Farming Editor
Strawberry, the Dairy Shorthorn, has given birth to a heifer at Bicton College in East Devon – helping continue a breed that is now rarer than the Giant Panda.
She went into labour shortly after being inspected by 50 farmers from the Rare Breeds' Survival Trust, because Dairy Shorthorns, once the nation's most prolific cattle breed, are now on the endangered list.
The little heifer's arrival has given a boost to the Dairy Shorthorn gene pool, a breed that now has only 80 breeding females in the country – which makes the Dairy Shorthorn rarer than the Giant Panda.
The coming of supermarket trading with its consequent change in consumer demand, and the polarisation of cattle into more defined dairy and beef breeds, saw the rapid decline of the Dairy Shorthorn, exacerbated by the increased popularity of black-and-white breeds from the continent, Friesians and Holsteins.
Proud mum Strawberry 128th came to Bicton College from Wales, as part of its partnership with the Rare Breeds Survival Trust, which will see a whole range of animals on the endangered list bred at the college under a special survival programme, which will partly utilise the £3 million Animal Husbandry School now under construction.

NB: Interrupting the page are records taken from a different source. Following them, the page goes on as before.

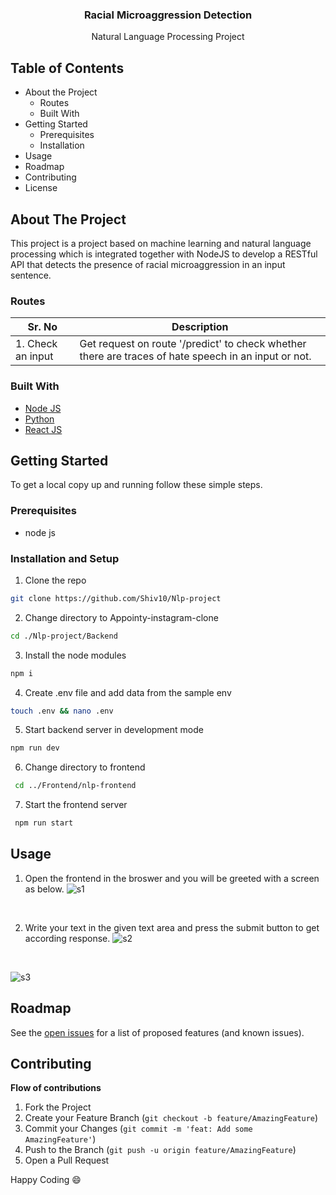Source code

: <p align="center">

  <h3 align="center">Racial Microaggression Detection</h3>

  <p align="center">
    Natural Language Processing Project
    <br />
  </p>
</p>




## Table of Contents

* About the Project
  * Routes
  * Built With
* Getting Started
  * Prerequisites
  * Installation
* Usage
* Roadmap
* Contributing
* License



<!-- ABOUT THE PROJECT -->
## About The Project

This project is a project based on machine learning and natural language processing which is integrated together with NodeJS to develop a RESTful API that detects the presence of racial microaggression in an input sentence.

### Routes
|Sr. No                     |  Description
|---------------------------|--------------------------------------------------------------------------------------------------------------|
|1. Check an input           |Get request on route '/predict' to check whether there are traces of hate speech in an input or not.                                                |

### Built With

* [Node JS](https://nodejs.org/en/)
* [Python](https://www.python.org/)
* [React JS](https://reactjs.org/)



## Getting Started

To get a local copy up and running follow these simple steps.

### Prerequisites

* node js


### Installation and Setup
 
1. Clone the repo
```sh
git clone https://github.com/Shiv10/Nlp-project
```
2. Change directory to Appointy-instagram-clone
```sh
cd ./Nlp-project/Backend
```
3. Install the node modules 
```sh
npm i
```
4. Create .env file and add data from the sample env
```sh
touch .env && nano .env
```
5. Start backend server in development mode
```sh
npm run dev
```
6. Change directory to frontend
```sh
 cd ../Frontend/nlp-frontend
```
7. Start the frontend server
```sh
 npm run start
```

## Usage

1. Open the frontend in the broswer and you will be greeted with a screen as below.
![s1](https://user-images.githubusercontent.com/17690376/144501286-5f11ca3f-9777-44b5-bc51-b6aa6138c4ac.png)
<br/>

2. Write your text in the given text area and press the submit button to get according response.
![s2](https://user-images.githubusercontent.com/17690376/144501743-d3d7103b-053f-4646-bf8e-854fcd31e635.png)

<br/>

![s3](https://user-images.githubusercontent.com/17690376/144501914-990e9336-d896-460b-9db4-b587474db8e8.png)



## Roadmap

See the [open issues](https://github.com/Shiv10/nlp-project/issues) for a list of proposed features (and known issues).


## Contributing

**Flow of contributions**

1. Fork the Project
2. Create your Feature Branch (`git checkout -b feature/AmazingFeature`)
3. Commit your Changes (`git commit -m 'feat: Add some AmazingFeature'`)
4. Push to the Branch (`git push -u origin feature/AmazingFeature`)
5. Open a Pull Request

Happy Coding :smile:



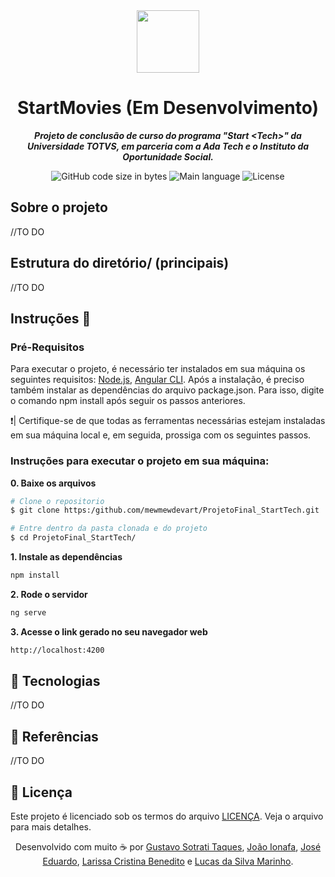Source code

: <div align="center">
  <img src="https://github.com/mewmewdevart/ProjetoFinal_StartTech/assets/50052600/f1f85184-46b2-482e-a063-91d338aa28fc" width="100" height="100">
</div>


<h1 align="center">
 StartMovies (Em Desenvolvimento)
</h1>

<p align="center">
	<b><i>Projeto de conclusão de curso do programa "Start &lt;Tech>" da Universidade TOTVS, em parceria com a Ada Tech e o Instituto da Oportunidade Social.</i></b><br>
</p>

<p align="center">
	<img alt="GitHub code size in bytes" src="https://img.shields.io/github/languages/code-size/mewmewdevart/ProjetoFinal_StartTech?color=6583FE" />
	<img alt="Main language" src="https://img.shields.io/github/languages/top/mewmewdevart/ProjetoFinal_StartTech?color=6583FE"/>
	<img alt="License" src="https://img.shields.io/github/license/mewmewdevart/ProjetoFinal_StartTech?color=6583FE"/>
</p>

## Sobre o projeto
//TO DO


## Estrutura do diretório/ (principais)
//TO DO

## Instruções  🔧

### Pré-Requisitos
Para executar o projeto, é necessário ter instalados em sua máquina os seguintes requisitos: [Node.js](https://nodejs.org/en), [Angular CLI](https://angular.io/cli). Após a instalação, é preciso também instalar as dependências do arquivo package.json. Para isso, digite o comando npm install após seguir os passos anteriores.

❗️| Certifique-se de que todas as ferramentas necessárias estejam instaladas em sua máquina local e, em seguida, prossiga com os seguintes passos. <br>

### Instruções para executar o projeto em sua máquina:

**0. Baixe os arquivos**

```bash
# Clone o repositorio
$ git clone https:/github.com/mewmewdevart/ProjetoFinal_StartTech.git

# Entre dentro da pasta clonada e do projeto
$ cd ProjetoFinal_StartTech/
```

**1. Instale as dependências**

```bash
npm install
```

**2. Rode o servidor**

```bash
ng serve
```

**3. Acesse o link gerado no seu navegador web**

```bash
http://localhost:4200
```

## 🦾 Tecnologias
//TO DO

## 🔗 Referências
//TO DO

## 📜 Licença
Este projeto é licenciado sob os termos do arquivo [LICENÇA](LICENSE). Veja o arquivo para mais detalhes. <br>

<p align="center">
  Desenvolvido com muito ☕ por
  <a href="https://github.com/Guzius" target="_blank">Gustavo Sotrati Taques</a>,
  <a href="https://github.com/jyonaha" target="_blank">João Ionafa</a>,
  <a href="https://github.com/jEduardo07" target="_blank">José Eduardo</a>,
  <a href="https://github.com/mewmewdevart" target="_blank">Larissa Cristina Benedito</a> e
  <a href="https://github.com/Mrnho1" target="_blank">Lucas da Silva Marinho</a>.
</p>


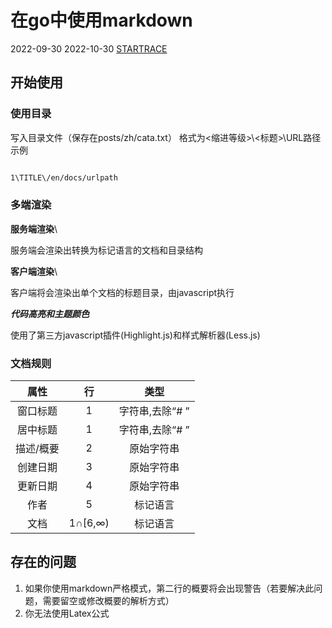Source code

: # 在go中使用markdown

2022-09-30
2022-10-30
[STARTRACE](/)

## 开始使用

### 使用目录

写入目录文件（保存在posts/zh/cata.txt）
格式为<缩进等级>\\<标题>\\URL路径
示例

```txt

1\TITLE\/en/docs/urlpath

```

### 多端渲染

**服务端渲染**\

服务端会渲染出转换为标记语言的文档和目录结构

**客户端渲染**\

客户端将会渲染出单个文档的标题目录，由javascript执行

***代码高亮和主题颜色***

使用了第三方javascript插件(Highlight.js)和样式解析器(Less.js)

### 文档规则

| 属性      | 行 |类型|
| :---:     | :----: |:---:|
|窗口标题   |1|字符串,去除“# ”|
|居中标题   |1|字符串,去除“# ”|
|描述/概要  |2|原始字符串|
|创建日期   |3|原始字符串|
|更新日期   |4|原始字符串|
|作者       |5|标记语言|
|文档       |1∩[6,∞)|标记语言|

## 存在的问题

1. 如果你使用markdown严格模式，第二行的概要将会出现警告（若要解决此问题，需要留空或修改概要的解析方式）
2. 你无法使用Latex公式
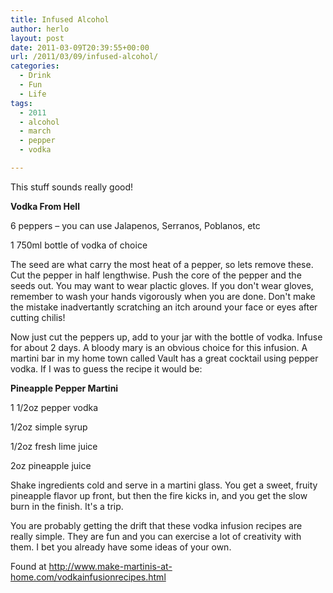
 ```yaml
---
title: Infused Alcohol
author: herlo
layout: post
date: 2011-03-09T20:39:55+00:00
url: /2011/03/09/infused-alcohol/
categories:
  - Drink
  - Fun
  - Life
tags:
  - 2011
  - alcohol
  - march
  - pepper
  - vodka

---
```

This stuff sounds really good!

**Vodka From Hell**

6 peppers – you can use Jalapenos, Serranos, Poblanos, etc
  
1 750ml bottle of vodka of choice

The seed are what carry the most heat of a pepper, so lets remove these. Cut the pepper in half lengthwise. Push the core of the pepper and the seeds out. You may want to wear plactic gloves. If you don't wear gloves, remember to wash your hands vigorously when you are done. Don't make the mistake inadvertantly scratching an itch around your face or eyes after cutting chilis!

Now just cut the peppers up, add to your jar with the bottle of vodka. Infuse for about 2 days. A bloody mary is an obvious choice for this infusion. A martini bar in my home town called Vault has a great cocktail using pepper vodka. If I was to guess the recipe it would be:

**Pineapple Pepper Martini**

1 1/2oz pepper vodka
  
1/2oz simple syrup
  
1/2oz fresh lime juice
  
2oz pineapple juice

Shake ingredients cold and serve in a martini glass. You get a sweet, fruity pineapple flavor up front, but then the fire kicks in, and you get the slow burn in the finish. It's a trip.

You are probably getting the drift that these vodka infusion recipes are really simple. They are fun and you can exercise a lot of creativity with them. I bet you already have some ideas of your own.

Found at <http://www.make-martinis-at-home.com/vodkainfusionrecipes.html>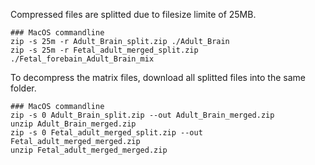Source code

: Compressed files are splitted due to filesize limite of 25MB.

```
### MacOS commandline
zip -s 25m -r Adult_Brain_split.zip ./Adult_Brain
zip -s 25m -r Fetal_adult_merged_split.zip ./Fetal_forebain_Adult_Brain_mix
```

To decompress the matrix files, download all splitted files into the same folder.
```
### MacOS commandline
zip -s 0 Adult_Brain_split.zip --out Adult_Brain_merged.zip
unzip Adult_Brain_merged.zip
zip -s 0 Fetal_adult_merged_split.zip --out Fetal_adult_merged_merged.zip
unzip Fetal_adult_merged_merged.zip
```

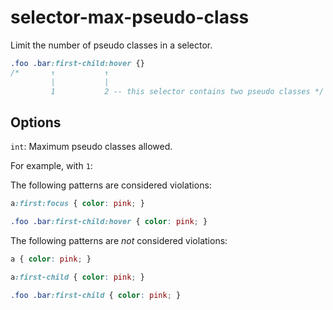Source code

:# selector-max-pseudo-class

Limit the number of pseudo classes in a selector.

```css
.foo .bar:first-child:hover {}
/*       ↑           ↑
         |           |
         1           2 -- this selector contains two pseudo classes */
```

## Options

`int`: Maximum pseudo classes allowed.

For example, with `1`:

The following patterns are considered violations:

```css
a:first:focus { color: pink; }

```

```css
.foo .bar:first-child:hover { color: pink; }

```

The following patterns are *not* considered violations:

```css
a { color: pink; }
```

```css
a:first-child { color: pink; }
```

```css
.foo .bar:first-child { color: pink; }
```

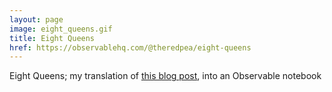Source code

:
 ```yaml
---
layout: page
image: eight_queens.gif
title: Eight Queens
href: https://observablehq.com/@theredpea/eight-queens
---
```

Eight Queens; my translation of [this blog post](https://coolbutuseless.github.io/2020/11/02/8-queens-chess-problem/), into an Observable notebook  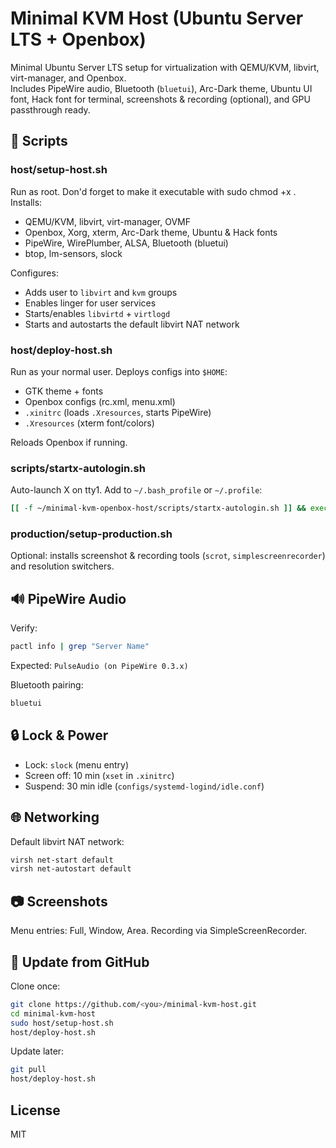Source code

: # Minimal KVM Host (Ubuntu Server LTS + Openbox)

Minimal Ubuntu Server LTS setup for virtualization with QEMU/KVM, libvirt, virt-manager, and Openbox.  
Includes PipeWire audio, Bluetooth (`bluetui`), Arc-Dark theme, Ubuntu UI font, Hack font for terminal, screenshots & recording (optional), and GPU passthrough ready.

## 🚀 Scripts

### host/setup-host.sh
Run as root. Don'd forget to make it executable with sudo chmod +x .
Installs:
- QEMU/KVM, libvirt, virt-manager, OVMF
- Openbox, Xorg, xterm, Arc-Dark theme, Ubuntu & Hack fonts
- PipeWire, WirePlumber, ALSA, Bluetooth (bluetui)
- btop, lm-sensors, slock

Configures:
- Adds user to `libvirt` and `kvm` groups
- Enables linger for user services
- Starts/enables `libvirtd` + `virtlogd`
- Starts and autostarts the default libvirt NAT network

### host/deploy-host.sh
Run as your normal user. Deploys configs into `$HOME`:
- GTK theme + fonts
- Openbox configs (rc.xml, menu.xml)
- `.xinitrc` (loads `.Xresources`, starts PipeWire)
- `.Xresources` (xterm font/colors)

Reloads Openbox if running.

### scripts/startx-autologin.sh
Auto-launch X on tty1. Add to `~/.bash_profile` or `~/.profile`:
```bash
[[ -f ~/minimal-kvm-openbox-host/scripts/startx-autologin.sh ]] && exec ~/minimal-kvm-openbox-host/scripts/startx-autologin.sh
```

### production/setup-production.sh
Optional: installs screenshot & recording tools (`scrot`, `simplescreenrecorder`) and resolution switchers.

## 🔊 PipeWire Audio
Verify:
```bash
pactl info | grep "Server Name"
```
Expected: `PulseAudio (on PipeWire 0.3.x)`

Bluetooth pairing:
```bash
bluetui
```

## 🔒 Lock & Power
- Lock: `slock` (menu entry)
- Screen off: 10 min (`xset` in `.xinitrc`)
- Suspend: 30 min idle (`configs/systemd-logind/idle.conf`)

## 🌐 Networking
Default libvirt NAT network:
```bash
virsh net-start default
virsh net-autostart default
```

## 📷 Screenshots
Menu entries: Full, Window, Area. Recording via SimpleScreenRecorder.

## 🧰 Update from GitHub
Clone once:
```bash
git clone https://github.com/<you>/minimal-kvm-host.git
cd minimal-kvm-host
sudo host/setup-host.sh
host/deploy-host.sh
```
Update later:
```bash
git pull
host/deploy-host.sh
```

## License
MIT
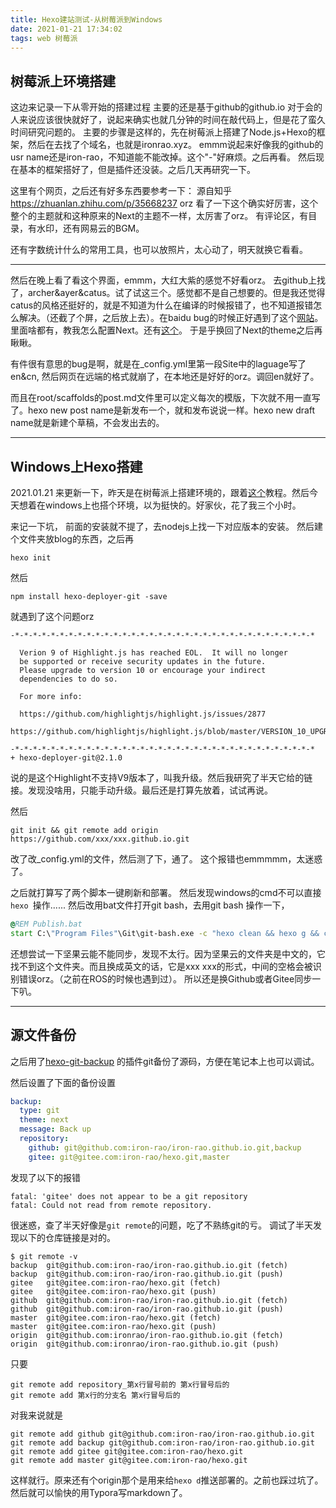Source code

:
 ```yaml
---
title: Hexo建站测试-从树莓派到Windows
date: 2021-01-21 17:34:02
tags: web 树莓派
---
```

## 树莓派上环境搭建

这边来记录一下从零开始的搭建过程
主要的还是基于github的github.io
对于会的人来说应该很快就好了，说起来确实也就几分钟的时间在敲代码上，但是花了蛮久时间研究问题的。
主要的步骤是这样的，先在树莓派上搭建了Node.js+Hexo的框架，然后在去找了个域名，也就是ironrao.xyz。
emmm说起来好像我的github的usr name还是iron-rao，不知道能不能改掉。这个"-"好麻烦。之后再看。
然后现在基本的框架搭好了，但是插件还没装。之后几天再研究一下。

这里有个网页，之后还有好多东西要参考一下：
源自知乎
https://zhuanlan.zhihu.com/p/35668237
orz 看了一下这个确实好厉害，这个整个的主题就和这种原来的Next的主题不一样，太厉害了orz。
有评论区，有目录，有水印，还有网易云的BGM。

还有字数统计什么的常用工具，也可以放照片，太心动了，明天就换它看看。

---

然后在晚上看了看这个界面，emmm，大红大紫的感觉不好看orz。
去github上找了，archer&ayer&catus。试了试这三个。感觉都不是自己想要的。但是我还觉得catus的风格还挺好的，就是不知道为什么在编译的时候报错了，也不知道报错怎么解决。（还截了个屏，之后放上去）。在baidu bug的时候正好遇到了这个[网站](https://www.jianshu.com/p/9f0e90cc32c2)。
里面啥都有，教我怎么配置Next。还有[这个](https://io-oi.me/tech/hexo-next-optimization/)。
于是乎换回了Next的theme之后再瞅瞅。

有件很有意思的bug是啊，就是在_config.yml里第一段Site中的laguage写了en&cn, 然后网页在远端的格式就崩了，在本地还是好好的orz。调回en就好了。

而且在root/scaffolds的post.md文件里可以定义每次的模版，下次就不用一直写了。hexo new post name是新发布一个，就和发布说说一样。hexo new draft name就是新建个草稿，不会发出去的。

---
## Windows上Hexo搭建

2021.01.21
来更新一下，昨天是在树莓派上搭建环境的，跟着[这个](https://zhuanlan.zhihu.com/p/108550672)教程。然后今天想着在windows上也搭个环境，以为挺快的。好家伙，花了我三个小时。

来记一下坑，
前面的安装就不提了，去nodejs上找一下对应版本的安装。
然后建个文件夹放blog的东西，之后再
```shell
hexo init
```
然后
```shell
npm install hexo-deployer-git -save
```
就遇到了这个问题orz
```shell
-*-*-*-*-*-*-*-*-*-*-*-*-*-*-*-*-*-*-*-*-*-*-*-*-*-*-*-*-*-*-*-*-*-*

  Verion 9 of Highlight.js has reached EOL.  It will no longer
  be supported or receive security updates in the future.
  Please upgrade to version 10 or encourage your indirect
  dependencies to do so.

  For more info:

  https://github.com/highlightjs/highlight.js/issues/2877
  https://github.com/highlightjs/highlight.js/blob/master/VERSION_10_UPGRADE.md

-*-*-*-*-*-*-*-*-*-*-*-*-*-*-*-*-*-*-*-*-*-*-*-*-*-*-*-*-*-*-*-*-*-*
+ hexo-deployer-git@2.1.0
```
说的是这个Highlight不支持V9版本了，叫我升级。然后我研究了半天它给的链接。发现没啥用，只能手动升级。最后还是打算先放着，试试再说。

然后
```shell
git init && git remote add origin https://github.com/xxx/xxx.github.io.git
```
改了改_config.yml的文件，然后测了下，通了。
这个报错也emmmmm，太迷惑了。

之后就打算写了两个脚本一键刷新和部署。
然后发现windows的cmd不可以直接`hexo `操作......
然后改用bat文件打开git bash，去用git bash 操作一下，
```bat
@REM Publish.bat
start C:\"Program Files"\Git\git-bash.exe -c "hexo clean && hexo g && cp CNAME public && hexo d"
```

还想尝试一下坚果云能不能同步，发现不太行。因为坚果云的文件夹是中文的，它找不到这个文件夹。而且换成英文的话，它是xxx xxx的形式，中间的空格会被识别错误orz。（之前在ROS的时候也遇到过）。
所以还是换Github或者Gitee同步一下叭。

---

## 源文件备份

之后用了[hexo-git-backup](https://github.com/coneycode/hexo-git-backup) 的插件git备份了源码，方便在笔记本上也可以调试。

然后设置了下面的备份设置

```yml
backup:
  type: git
  theme: next
  message: Back up 
  repository:
    github: git@github.com:iron-rao/iron-rao.github.io.git,backup
    gitee: git@gitee.com:iron-rao/hexo.git,master
```
发现了以下的报错
```log
fatal: 'gitee' does not appear to be a git repository
fatal: Could not read from remote repository.
```
很迷惑，查了半天好像是`git remote`的问题，吃了不熟练git的亏。
调试了半天发现以下的仓库链接是对的。

```log
$ git remote -v
backup  git@github.com:iron-rao/iron-rao.github.io.git (fetch)
backup  git@github.com:iron-rao/iron-rao.github.io.git (push)
gitee   git@gitee.com:iron-rao/hexo.git (fetch)
gitee   git@gitee.com:iron-rao/hexo.git (push)
github  git@github.com:iron-rao/iron-rao.github.io.git (fetch)
github  git@github.com:iron-rao/iron-rao.github.io.git (push)
master  git@gitee.com:iron-rao/hexo.git (fetch)
master  git@gitee.com:iron-rao/hexo.git (push)
origin  git@github.com:ironrao/iron-rao.github.io.git (fetch)
origin  git@github.com:ironrao/iron-rao.github.io.git (push)
```

只要

```
git remote add repository_第x行冒号前的 第x行冒号后的
git remote add 第x行的分支名 第x行冒号后的
```
对我来说就是
```
git remote add github git@github.com:iron-rao/iron-rao.github.io.git
git remote add backup git@github.com:iron-rao/iron-rao.github.io.git
git remote add gitee git@gitee.com:iron-rao/hexo.git
git remote add master git@gitee.com:iron-rao/hexo.git
```
这样就行。原来还有个origin那个是用来给`hexo d`推送部署的。之前也踩过坑了。
然后就可以愉快的用Typora写markdown了。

Bicton farm manager Paul Redmore said the college was delighted with the new arrival. "The calf's mother will now be used by us to flush embryos and transfer them into other Dairy Shorthorn heifers to keep the breed from becoming extinct," he explained. "We shall super-ovulate her so she produces more than one embryo, meaning that six or seven viable embryos could be collected from the cow to be implanted into other Dairy Shorthorn cattle. This is similar to IVF treatment in humans, except the eggs are fertilised inside the cow and not in a test tube."